Return a copy of every line in the data below that contains "Type".

======== PROVIDED ENTRIES ========

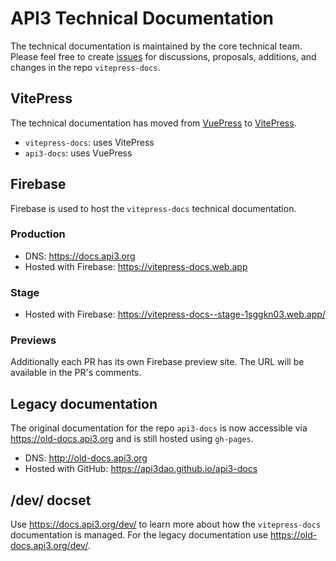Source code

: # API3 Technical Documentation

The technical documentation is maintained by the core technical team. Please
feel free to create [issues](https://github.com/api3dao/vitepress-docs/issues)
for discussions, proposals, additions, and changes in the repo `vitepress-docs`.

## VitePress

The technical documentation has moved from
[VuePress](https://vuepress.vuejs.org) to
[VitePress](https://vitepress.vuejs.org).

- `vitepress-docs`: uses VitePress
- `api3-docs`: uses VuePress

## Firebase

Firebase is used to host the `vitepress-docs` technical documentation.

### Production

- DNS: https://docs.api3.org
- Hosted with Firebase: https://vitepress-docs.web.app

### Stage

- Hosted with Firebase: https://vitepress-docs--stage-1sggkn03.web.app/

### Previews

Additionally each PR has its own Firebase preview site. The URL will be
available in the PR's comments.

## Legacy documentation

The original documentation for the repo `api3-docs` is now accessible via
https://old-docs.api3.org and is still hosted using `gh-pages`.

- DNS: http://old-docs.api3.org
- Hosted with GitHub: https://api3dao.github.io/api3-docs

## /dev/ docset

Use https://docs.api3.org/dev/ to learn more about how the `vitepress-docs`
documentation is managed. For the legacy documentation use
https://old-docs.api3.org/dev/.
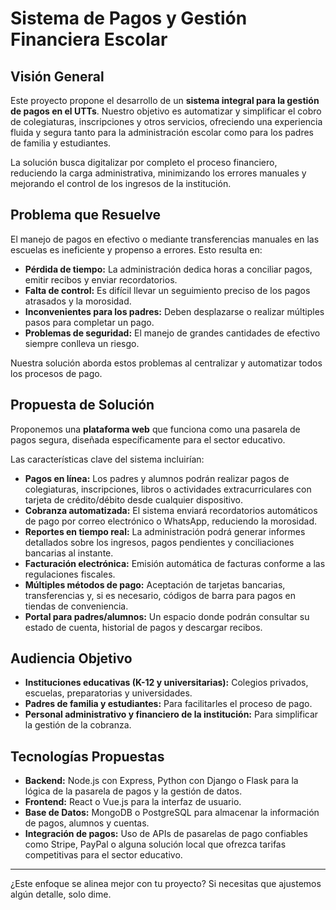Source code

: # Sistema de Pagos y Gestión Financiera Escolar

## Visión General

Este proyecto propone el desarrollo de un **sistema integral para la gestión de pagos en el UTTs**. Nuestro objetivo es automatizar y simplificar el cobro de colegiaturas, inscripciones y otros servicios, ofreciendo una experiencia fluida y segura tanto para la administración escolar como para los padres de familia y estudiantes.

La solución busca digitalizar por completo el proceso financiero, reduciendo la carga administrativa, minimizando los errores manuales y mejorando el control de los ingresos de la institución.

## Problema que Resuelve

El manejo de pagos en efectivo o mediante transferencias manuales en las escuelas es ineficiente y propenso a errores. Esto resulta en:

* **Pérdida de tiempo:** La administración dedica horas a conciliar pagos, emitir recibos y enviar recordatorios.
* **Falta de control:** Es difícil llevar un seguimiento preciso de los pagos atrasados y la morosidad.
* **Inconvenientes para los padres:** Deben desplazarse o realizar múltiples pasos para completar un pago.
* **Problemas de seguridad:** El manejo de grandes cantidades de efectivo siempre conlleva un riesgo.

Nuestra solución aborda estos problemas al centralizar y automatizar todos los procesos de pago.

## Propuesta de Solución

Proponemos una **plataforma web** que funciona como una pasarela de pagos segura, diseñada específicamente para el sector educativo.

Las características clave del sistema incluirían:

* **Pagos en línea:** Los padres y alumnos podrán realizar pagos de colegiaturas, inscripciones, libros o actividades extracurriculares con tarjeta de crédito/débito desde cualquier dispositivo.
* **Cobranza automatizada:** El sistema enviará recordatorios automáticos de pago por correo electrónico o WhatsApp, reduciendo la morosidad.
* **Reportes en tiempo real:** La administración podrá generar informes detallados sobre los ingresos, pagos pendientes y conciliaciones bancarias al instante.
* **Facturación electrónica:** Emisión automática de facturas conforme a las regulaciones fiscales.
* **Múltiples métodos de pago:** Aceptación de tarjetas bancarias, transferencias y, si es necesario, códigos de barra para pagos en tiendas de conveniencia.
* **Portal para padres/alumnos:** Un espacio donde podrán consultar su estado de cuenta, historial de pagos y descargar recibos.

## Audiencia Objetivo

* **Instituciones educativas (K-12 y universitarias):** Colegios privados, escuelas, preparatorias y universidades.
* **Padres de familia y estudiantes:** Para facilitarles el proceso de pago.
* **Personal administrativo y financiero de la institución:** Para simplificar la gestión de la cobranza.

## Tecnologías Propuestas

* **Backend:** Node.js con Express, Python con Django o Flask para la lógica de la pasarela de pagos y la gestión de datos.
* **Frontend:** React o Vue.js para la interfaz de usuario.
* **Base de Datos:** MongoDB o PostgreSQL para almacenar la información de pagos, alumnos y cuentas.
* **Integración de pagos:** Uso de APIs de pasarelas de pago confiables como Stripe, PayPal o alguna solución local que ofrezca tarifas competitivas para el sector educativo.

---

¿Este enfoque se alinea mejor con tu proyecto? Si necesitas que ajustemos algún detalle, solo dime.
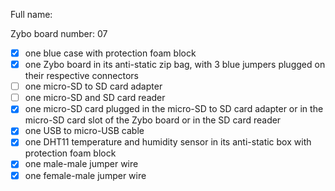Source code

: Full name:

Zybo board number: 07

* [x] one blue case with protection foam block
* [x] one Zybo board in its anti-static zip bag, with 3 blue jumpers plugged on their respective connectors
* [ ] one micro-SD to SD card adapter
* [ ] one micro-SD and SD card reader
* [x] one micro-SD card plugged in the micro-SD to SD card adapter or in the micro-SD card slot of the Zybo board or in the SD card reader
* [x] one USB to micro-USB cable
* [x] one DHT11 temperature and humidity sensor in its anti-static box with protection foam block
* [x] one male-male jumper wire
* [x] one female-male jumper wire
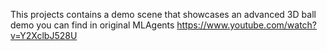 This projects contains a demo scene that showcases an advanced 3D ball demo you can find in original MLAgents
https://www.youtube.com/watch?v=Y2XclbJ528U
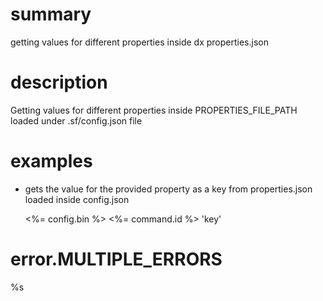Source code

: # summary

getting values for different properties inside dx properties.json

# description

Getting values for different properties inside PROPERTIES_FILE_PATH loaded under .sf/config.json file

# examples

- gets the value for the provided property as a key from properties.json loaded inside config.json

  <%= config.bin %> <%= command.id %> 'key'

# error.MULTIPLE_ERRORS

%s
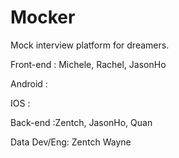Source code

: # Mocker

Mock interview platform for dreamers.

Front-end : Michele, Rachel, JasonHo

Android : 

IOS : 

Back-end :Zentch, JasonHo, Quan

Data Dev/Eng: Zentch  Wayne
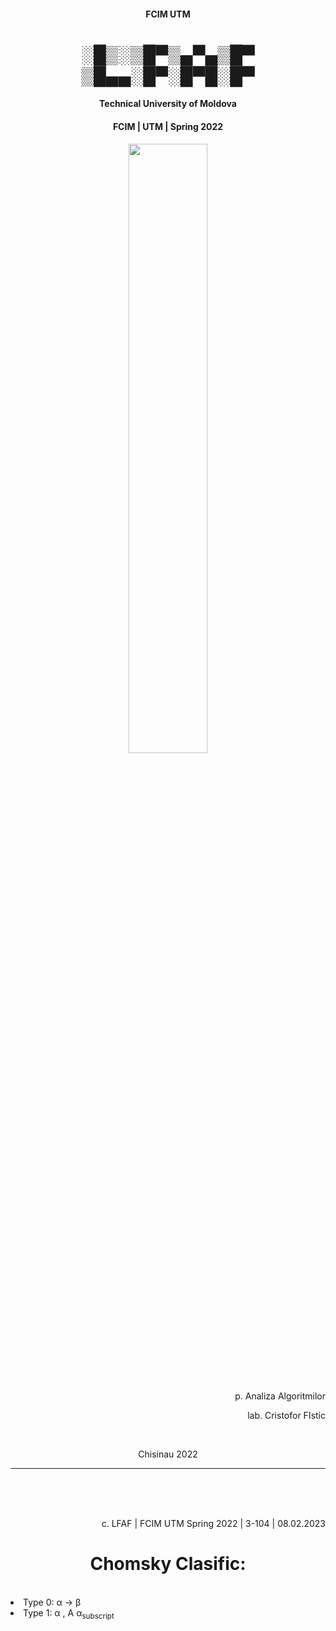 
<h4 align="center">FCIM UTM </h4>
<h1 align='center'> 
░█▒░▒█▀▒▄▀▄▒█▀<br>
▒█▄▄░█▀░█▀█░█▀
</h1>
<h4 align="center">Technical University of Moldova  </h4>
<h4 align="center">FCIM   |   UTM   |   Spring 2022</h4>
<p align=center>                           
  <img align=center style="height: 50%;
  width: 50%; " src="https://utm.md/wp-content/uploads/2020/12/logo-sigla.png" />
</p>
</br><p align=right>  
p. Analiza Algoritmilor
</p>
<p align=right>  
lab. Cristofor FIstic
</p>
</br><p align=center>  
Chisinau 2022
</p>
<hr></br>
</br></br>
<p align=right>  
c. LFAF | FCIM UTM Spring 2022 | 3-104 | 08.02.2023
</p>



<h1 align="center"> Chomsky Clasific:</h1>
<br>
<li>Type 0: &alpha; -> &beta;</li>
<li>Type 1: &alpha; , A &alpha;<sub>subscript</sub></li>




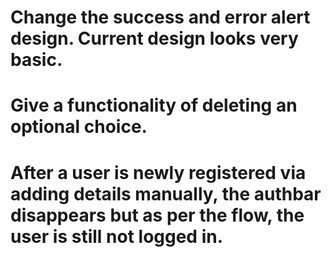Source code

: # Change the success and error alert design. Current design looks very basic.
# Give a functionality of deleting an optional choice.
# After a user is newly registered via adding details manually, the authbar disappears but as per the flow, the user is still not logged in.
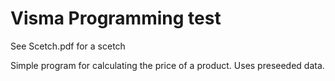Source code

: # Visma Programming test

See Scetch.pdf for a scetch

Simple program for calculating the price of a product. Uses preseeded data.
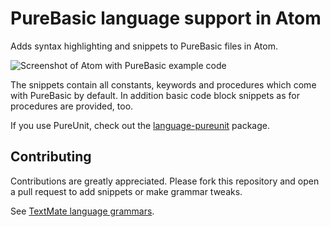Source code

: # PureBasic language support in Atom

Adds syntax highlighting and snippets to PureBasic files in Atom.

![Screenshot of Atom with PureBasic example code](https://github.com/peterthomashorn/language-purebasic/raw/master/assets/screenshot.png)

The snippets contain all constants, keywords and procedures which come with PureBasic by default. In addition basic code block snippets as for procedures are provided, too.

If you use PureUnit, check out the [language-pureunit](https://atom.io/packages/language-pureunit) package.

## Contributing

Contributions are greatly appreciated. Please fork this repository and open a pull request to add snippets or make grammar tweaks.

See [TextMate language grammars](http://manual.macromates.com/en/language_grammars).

========

▶ **SOLUTION TO THIS TASK**
<li>Type 0: &alpha; -> &beta;</li>
<li>Type 1: &alpha; , A &alpha;<sub>subscript</sub></li>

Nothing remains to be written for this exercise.